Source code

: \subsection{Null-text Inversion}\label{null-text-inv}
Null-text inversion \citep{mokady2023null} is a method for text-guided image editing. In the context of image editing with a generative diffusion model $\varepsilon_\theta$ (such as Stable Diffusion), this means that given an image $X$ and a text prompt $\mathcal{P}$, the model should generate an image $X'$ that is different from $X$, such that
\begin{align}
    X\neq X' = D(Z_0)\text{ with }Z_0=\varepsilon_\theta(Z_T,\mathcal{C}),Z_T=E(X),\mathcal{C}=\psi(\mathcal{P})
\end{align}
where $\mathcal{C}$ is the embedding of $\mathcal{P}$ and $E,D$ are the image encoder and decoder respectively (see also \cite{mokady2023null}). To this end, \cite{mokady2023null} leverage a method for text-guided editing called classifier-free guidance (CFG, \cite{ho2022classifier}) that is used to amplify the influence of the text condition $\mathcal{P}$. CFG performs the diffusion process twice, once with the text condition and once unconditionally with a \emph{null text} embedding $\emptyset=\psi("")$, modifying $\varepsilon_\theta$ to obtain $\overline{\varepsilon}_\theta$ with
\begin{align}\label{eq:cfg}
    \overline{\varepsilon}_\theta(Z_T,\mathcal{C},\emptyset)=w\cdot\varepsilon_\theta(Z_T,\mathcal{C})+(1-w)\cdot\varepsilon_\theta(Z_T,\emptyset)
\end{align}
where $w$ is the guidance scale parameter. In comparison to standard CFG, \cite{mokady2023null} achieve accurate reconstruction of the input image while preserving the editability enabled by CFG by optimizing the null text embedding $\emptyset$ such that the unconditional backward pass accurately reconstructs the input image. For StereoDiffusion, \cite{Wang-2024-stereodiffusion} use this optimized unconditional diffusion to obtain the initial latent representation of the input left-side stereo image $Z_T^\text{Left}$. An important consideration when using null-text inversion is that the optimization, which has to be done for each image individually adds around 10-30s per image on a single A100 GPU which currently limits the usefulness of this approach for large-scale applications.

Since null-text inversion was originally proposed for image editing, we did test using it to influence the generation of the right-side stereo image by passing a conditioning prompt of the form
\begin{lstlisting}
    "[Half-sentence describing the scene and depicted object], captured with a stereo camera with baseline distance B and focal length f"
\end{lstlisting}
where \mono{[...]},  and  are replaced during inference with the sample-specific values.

== == ==

_Problem description:_
Whenever a line above contains "label", copy that line.

_Exercise response:_
: \subsection{Null-text Inversion}\label{null-text-inv}
\begin{align}\label{eq:cfg}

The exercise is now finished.